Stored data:
--*--

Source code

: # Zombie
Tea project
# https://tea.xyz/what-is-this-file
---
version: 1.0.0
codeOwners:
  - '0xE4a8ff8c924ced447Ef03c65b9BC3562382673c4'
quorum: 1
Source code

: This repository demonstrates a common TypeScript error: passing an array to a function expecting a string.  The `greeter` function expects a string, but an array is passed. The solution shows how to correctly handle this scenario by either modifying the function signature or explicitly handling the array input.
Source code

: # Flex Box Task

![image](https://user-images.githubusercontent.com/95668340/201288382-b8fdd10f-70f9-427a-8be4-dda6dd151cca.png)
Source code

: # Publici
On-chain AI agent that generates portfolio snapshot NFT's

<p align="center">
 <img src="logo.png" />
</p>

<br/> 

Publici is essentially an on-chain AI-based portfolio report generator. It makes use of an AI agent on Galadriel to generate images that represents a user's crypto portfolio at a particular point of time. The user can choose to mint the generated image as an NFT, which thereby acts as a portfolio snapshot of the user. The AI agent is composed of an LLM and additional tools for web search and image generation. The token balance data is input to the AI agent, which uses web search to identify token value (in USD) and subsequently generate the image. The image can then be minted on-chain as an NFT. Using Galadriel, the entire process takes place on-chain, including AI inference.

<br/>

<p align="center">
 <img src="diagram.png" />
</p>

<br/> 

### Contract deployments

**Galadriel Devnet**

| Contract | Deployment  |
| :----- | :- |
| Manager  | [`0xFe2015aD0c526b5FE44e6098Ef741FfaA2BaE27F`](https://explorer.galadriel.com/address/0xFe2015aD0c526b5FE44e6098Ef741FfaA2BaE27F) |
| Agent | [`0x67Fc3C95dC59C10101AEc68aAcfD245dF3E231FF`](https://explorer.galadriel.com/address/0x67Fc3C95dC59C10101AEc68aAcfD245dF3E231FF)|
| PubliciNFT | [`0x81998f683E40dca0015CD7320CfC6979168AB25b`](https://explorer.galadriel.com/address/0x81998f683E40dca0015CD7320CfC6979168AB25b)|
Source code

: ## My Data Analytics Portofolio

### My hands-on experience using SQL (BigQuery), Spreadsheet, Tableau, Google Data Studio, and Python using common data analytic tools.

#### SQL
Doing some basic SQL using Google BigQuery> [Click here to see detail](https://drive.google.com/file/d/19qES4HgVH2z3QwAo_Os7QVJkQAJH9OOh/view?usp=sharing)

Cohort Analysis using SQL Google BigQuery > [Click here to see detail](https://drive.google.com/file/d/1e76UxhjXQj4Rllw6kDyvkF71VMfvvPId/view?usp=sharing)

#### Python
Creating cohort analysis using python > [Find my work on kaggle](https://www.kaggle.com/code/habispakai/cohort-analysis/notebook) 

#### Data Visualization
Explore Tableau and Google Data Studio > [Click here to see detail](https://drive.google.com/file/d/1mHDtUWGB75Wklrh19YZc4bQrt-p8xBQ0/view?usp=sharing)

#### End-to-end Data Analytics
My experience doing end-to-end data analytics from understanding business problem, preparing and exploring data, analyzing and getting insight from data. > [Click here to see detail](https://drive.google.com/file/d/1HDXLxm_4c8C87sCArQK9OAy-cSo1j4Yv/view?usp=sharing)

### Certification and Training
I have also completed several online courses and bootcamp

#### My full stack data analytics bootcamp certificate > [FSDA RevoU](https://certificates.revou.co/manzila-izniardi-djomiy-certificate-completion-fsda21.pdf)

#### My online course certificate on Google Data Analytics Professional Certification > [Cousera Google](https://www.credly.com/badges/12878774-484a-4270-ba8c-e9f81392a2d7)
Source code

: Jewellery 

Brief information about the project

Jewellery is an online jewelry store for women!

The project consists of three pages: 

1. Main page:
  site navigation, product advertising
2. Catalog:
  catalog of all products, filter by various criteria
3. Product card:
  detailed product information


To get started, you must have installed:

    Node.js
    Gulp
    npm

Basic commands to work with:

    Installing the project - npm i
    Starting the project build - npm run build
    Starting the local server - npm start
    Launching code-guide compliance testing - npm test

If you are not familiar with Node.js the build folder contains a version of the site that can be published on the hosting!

--*--

» **Task details**
Find the lines above that hold "have", then copy each of them.

» **Exercise solution**
I have also completed several online courses and bootcamp
To get started, you must have installed:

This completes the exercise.